Edward Wallo and his wife Deborah didn't plan to be winemakers. As a young couple "tromping around Europe," they'd fallen in love with Bordeaux and French wine; later they'd found a slice of heaven in Mendocino County. At the time, many of the properties available in the area came with small vineyards. Theirs was a plot of sauvignon blanc. They thought about it, and decided to try growing some grapes.
Now, Yorkville Cellars is the most awarded organic winery in California. Getting from there to here, Edward says, was "a fun and enjoyable journey" that still brings the couple joy. What more could you ask for in life? How about a nice Anderson Valley Malbec?

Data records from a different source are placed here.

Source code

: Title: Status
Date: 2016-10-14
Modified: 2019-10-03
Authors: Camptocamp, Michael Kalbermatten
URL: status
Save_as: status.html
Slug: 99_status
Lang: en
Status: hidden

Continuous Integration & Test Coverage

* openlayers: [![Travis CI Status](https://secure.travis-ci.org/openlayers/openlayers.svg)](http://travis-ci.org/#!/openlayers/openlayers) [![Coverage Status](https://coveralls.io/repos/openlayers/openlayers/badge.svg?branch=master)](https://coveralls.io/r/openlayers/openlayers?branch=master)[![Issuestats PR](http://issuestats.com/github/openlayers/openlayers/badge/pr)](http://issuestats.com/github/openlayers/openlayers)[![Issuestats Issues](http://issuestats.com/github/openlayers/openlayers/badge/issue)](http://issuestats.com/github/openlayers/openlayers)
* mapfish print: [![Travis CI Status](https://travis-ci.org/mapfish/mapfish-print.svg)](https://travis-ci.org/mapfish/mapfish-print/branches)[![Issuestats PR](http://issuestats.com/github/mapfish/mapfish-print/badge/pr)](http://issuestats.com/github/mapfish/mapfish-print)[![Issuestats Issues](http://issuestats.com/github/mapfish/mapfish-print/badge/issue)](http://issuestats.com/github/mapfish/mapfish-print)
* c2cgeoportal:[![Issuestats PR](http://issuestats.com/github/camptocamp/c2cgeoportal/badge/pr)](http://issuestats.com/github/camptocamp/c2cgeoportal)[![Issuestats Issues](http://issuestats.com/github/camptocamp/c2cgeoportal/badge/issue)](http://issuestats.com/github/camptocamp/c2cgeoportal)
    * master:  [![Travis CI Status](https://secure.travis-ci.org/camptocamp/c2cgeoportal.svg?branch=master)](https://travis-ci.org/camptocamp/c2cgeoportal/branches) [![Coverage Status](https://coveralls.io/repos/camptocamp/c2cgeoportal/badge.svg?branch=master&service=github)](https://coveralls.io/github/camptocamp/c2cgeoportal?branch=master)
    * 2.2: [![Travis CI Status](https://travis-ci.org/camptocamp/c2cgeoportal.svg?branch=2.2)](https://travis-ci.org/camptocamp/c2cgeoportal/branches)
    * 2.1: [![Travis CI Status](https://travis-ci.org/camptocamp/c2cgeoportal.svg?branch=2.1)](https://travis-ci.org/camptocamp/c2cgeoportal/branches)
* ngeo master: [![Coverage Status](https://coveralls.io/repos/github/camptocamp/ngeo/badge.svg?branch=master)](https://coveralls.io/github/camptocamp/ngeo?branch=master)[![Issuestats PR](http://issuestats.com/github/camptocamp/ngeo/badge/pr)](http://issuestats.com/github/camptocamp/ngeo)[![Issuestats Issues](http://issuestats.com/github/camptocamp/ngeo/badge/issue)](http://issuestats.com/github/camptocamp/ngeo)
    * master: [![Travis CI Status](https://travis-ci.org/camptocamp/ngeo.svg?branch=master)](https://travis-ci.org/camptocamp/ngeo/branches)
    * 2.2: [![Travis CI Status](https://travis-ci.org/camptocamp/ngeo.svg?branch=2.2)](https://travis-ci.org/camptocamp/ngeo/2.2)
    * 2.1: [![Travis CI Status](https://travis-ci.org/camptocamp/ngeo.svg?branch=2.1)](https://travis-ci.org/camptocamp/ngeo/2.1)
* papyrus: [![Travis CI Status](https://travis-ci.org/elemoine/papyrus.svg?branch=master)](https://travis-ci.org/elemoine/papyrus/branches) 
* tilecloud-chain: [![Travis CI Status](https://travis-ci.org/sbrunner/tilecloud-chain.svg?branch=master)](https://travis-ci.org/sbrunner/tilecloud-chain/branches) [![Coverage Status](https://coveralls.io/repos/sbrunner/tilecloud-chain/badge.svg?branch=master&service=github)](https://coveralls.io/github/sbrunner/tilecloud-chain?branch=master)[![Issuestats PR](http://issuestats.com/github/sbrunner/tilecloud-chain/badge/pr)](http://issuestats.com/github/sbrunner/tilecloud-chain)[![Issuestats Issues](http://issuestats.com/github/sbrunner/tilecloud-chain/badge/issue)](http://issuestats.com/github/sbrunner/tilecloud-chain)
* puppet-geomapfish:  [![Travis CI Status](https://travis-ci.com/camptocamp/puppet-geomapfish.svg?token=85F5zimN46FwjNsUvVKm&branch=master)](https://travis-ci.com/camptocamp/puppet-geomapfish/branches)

I was lucky enough to sample the 2009 Malbec, one of only a few produced in California. A bright burst of berries and fruit, it's aggressive on the approach, balanced on the finish and delightful all the way through.
The 2010 Semillon is very pleasantly rounded, nicely balanced between sweet and dry, with a honey overtone and hints of pear.
Personally, I loved the 2009 Merlot. Unassuming on the nose, it hits with a simple, sweet note and then expands with a deep, earthy flavor that lingers on the palate.
See more of Yorkville's current selection, including signature blends and a rare Petit Verdot.
Crafting such delicious wines organically, according to Edward, is the natural thing to do: "They've carbon dated wine that they've brought up in vessels from under the sea in the Mediterranean, and proven that we were crushing and fermenting grapes back to 5,000 B.C. So wine is over 7,000 years old, and it's really only in the last 50 that we've had herbicides and pesticides, meaning for 6,950 years all that wine was made from organic grapes like we're doing now. So it's really the traditional way, not the new whiz bang thing."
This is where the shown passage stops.